● EXERCISE DETAILS: In the listing beneath this line, copy exactly the lines starting with the one containing "𝐈𝐧𝐬𝐭𝐫𝐮𝐜𝐭𝐢𝐨𝐧𝐬 𝐝𝐮 𝐣𝐞𝐮" and going on through the one containing "- Il n'y a pas".

● EXCERPTED DATA:
◆ ◆ ◆ ◆

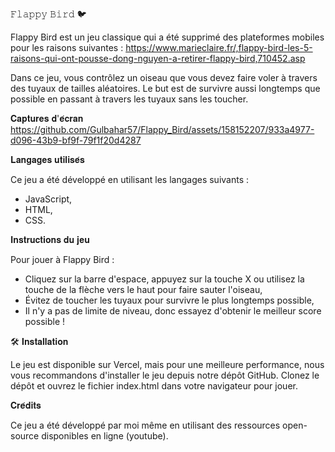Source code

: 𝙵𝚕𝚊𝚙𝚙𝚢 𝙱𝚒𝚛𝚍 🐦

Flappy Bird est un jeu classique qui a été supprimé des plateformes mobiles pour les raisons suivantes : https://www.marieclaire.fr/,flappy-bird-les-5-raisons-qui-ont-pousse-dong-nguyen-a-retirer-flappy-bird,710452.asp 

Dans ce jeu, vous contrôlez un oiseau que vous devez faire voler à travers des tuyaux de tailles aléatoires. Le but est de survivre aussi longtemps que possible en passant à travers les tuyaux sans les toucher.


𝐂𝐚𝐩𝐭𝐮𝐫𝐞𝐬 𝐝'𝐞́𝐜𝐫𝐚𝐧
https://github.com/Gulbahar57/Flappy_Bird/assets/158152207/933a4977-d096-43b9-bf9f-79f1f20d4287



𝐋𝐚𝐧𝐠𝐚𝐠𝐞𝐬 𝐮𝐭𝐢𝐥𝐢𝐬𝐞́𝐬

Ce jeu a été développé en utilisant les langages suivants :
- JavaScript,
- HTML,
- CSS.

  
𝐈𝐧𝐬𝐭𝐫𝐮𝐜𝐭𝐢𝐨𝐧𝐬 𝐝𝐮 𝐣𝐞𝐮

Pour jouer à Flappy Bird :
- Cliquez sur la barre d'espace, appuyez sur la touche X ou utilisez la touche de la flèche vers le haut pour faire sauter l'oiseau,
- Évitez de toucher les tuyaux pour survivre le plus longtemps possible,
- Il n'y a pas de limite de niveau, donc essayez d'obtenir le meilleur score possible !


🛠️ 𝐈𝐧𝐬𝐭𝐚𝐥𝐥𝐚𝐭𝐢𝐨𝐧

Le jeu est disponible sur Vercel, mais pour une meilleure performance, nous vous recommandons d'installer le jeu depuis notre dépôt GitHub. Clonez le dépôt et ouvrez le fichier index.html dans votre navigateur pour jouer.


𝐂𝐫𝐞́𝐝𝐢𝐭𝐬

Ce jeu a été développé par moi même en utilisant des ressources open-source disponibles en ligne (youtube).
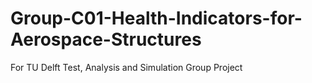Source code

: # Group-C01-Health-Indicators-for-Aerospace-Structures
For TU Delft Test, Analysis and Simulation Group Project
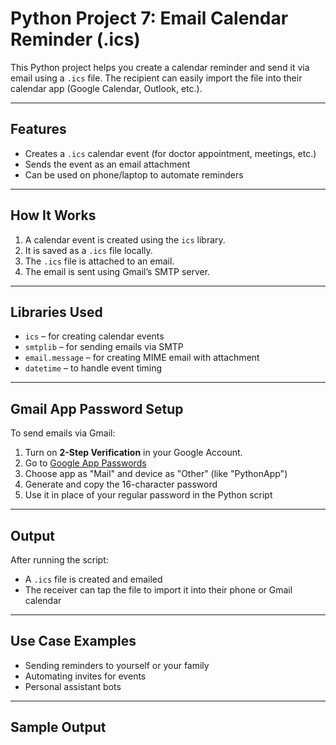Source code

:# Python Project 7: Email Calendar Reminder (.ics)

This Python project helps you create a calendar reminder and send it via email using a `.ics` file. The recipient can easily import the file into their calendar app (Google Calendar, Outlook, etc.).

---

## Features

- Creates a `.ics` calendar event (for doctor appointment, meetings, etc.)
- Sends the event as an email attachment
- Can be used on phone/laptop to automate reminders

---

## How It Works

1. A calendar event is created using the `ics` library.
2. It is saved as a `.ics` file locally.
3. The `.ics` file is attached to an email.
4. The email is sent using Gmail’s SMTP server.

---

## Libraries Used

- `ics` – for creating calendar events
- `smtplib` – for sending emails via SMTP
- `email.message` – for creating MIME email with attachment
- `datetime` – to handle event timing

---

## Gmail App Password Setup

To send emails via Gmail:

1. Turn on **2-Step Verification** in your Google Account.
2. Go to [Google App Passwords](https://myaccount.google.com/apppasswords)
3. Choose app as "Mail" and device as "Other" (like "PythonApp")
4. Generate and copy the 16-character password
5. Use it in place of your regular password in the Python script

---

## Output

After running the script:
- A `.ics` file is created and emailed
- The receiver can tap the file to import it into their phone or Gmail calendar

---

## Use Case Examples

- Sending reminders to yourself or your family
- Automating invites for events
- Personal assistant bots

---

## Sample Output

◆ ◆ ◆ ◆

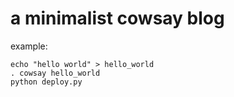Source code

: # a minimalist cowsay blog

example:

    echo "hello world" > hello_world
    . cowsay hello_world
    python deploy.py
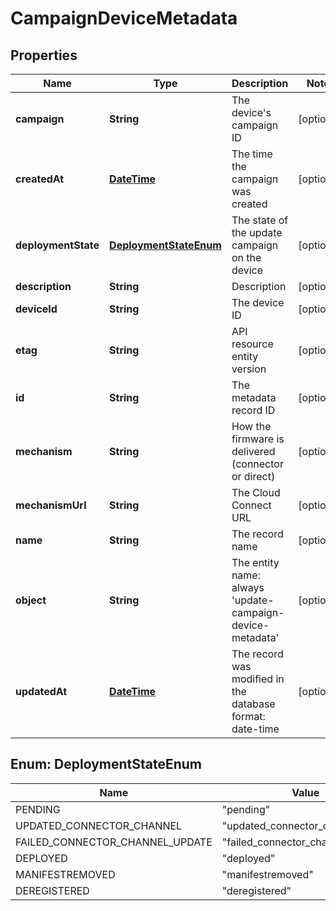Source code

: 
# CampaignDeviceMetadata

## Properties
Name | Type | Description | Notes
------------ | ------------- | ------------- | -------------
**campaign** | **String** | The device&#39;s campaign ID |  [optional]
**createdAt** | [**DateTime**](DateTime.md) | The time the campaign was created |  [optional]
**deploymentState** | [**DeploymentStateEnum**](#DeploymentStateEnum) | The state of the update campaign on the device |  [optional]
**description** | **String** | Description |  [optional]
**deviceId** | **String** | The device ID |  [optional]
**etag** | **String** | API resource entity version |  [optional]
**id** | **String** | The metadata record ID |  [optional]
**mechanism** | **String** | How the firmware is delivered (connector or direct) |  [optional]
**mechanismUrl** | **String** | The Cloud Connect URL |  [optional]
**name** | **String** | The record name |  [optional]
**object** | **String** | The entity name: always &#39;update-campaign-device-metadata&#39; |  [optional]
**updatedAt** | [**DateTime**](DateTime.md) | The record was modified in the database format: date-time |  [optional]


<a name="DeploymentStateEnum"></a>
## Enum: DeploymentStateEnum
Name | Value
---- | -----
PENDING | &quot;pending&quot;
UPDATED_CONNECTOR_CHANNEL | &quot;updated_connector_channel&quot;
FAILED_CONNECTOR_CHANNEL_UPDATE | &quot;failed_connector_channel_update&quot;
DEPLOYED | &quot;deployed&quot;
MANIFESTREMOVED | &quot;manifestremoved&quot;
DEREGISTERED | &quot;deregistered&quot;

◆ ◆ ◆ ◆

● REPLY:
𝐈𝐧𝐬𝐭𝐫𝐮𝐜𝐭𝐢𝐨𝐧𝐬 𝐝𝐮 𝐣𝐞𝐮

Pour jouer à Flappy Bird :
- Cliquez sur la barre d'espace, appuyez sur la touche X ou utilisez la touche de la flèche vers le haut pour faire sauter l'oiseau,
- Évitez de toucher les tuyaux pour survivre le plus longtemps possible,
- Il n'y a pas de limite de niveau, donc essayez d'obtenir le meilleur score possible !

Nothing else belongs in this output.